Retrieve each line that contains the word "estimate" from the entries below.

--- Data under study ---

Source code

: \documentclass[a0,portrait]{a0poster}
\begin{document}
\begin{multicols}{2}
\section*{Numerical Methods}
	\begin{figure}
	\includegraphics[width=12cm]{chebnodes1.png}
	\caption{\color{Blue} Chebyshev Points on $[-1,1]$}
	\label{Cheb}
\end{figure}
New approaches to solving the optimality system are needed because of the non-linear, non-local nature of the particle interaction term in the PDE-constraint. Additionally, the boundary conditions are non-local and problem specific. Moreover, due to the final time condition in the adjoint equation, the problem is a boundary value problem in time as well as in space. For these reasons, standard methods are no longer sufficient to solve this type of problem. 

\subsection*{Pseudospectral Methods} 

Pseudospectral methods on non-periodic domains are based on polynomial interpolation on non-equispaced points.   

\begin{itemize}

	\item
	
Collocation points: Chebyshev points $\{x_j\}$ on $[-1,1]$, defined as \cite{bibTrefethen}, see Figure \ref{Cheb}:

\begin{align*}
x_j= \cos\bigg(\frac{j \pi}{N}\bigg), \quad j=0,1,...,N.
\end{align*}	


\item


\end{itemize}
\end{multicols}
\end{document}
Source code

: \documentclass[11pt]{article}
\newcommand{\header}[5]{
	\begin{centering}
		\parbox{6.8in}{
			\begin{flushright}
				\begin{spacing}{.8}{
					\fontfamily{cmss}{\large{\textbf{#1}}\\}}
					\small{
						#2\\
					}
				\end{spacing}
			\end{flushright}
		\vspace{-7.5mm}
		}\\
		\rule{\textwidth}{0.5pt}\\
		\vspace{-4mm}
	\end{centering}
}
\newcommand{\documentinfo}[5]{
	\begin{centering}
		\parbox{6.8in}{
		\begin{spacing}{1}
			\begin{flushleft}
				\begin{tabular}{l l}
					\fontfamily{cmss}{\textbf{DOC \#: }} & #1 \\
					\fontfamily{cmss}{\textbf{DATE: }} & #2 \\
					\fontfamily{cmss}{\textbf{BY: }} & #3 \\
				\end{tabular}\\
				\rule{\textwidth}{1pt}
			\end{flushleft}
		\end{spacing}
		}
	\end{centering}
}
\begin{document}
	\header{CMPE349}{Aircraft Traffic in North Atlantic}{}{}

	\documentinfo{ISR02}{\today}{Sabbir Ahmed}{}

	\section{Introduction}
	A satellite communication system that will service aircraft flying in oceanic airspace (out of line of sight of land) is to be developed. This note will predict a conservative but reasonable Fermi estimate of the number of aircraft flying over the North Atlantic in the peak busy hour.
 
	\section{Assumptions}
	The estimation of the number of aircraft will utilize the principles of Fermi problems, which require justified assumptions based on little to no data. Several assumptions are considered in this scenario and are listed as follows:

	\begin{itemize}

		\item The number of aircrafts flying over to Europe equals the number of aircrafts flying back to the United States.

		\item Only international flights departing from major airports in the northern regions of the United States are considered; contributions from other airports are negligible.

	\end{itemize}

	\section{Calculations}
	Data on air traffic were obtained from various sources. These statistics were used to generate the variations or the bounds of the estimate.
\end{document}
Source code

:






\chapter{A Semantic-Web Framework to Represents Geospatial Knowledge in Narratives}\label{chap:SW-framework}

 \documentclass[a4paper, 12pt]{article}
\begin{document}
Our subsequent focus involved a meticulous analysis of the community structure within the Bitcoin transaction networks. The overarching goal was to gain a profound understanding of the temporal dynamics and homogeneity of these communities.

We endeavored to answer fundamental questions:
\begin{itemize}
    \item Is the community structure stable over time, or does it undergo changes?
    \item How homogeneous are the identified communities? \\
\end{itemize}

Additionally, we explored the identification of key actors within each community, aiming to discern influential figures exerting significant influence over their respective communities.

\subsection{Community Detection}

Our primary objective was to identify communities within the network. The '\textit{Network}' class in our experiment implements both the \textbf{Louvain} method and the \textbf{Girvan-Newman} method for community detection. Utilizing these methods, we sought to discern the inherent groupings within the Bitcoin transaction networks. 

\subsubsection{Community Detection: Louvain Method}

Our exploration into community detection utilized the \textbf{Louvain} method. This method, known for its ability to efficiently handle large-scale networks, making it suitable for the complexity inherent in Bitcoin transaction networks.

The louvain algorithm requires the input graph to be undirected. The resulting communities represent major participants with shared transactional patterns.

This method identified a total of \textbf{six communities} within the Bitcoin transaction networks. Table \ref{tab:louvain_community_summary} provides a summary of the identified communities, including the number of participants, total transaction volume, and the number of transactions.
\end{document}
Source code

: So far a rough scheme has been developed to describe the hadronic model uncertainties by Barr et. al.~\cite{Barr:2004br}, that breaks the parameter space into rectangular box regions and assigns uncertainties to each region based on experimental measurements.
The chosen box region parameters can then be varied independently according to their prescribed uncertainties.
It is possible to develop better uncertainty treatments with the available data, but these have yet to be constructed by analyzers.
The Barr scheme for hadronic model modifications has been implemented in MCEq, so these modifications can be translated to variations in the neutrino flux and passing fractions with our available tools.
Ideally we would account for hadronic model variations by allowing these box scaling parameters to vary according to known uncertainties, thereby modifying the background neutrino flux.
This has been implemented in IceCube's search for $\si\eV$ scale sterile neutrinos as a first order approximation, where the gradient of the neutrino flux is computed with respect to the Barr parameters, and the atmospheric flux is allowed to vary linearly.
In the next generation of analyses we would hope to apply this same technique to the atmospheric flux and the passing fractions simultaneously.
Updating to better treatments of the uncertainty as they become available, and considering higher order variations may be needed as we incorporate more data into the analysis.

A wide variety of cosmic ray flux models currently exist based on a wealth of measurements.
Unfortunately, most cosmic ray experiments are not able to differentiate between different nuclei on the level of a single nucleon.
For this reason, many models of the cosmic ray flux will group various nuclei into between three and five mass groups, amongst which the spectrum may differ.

---

Solution below ▸
	A satellite communication system that will service aircraft flying in oceanic airspace (out of line of sight of land) is to be developed. This note will predict a conservative but reasonable Fermi estimate of the number of aircraft flying over the North Atlantic in the peak busy hour.
	Data on air traffic were obtained from various sources. These statistics were used to generate the variations or the bounds of the estimate.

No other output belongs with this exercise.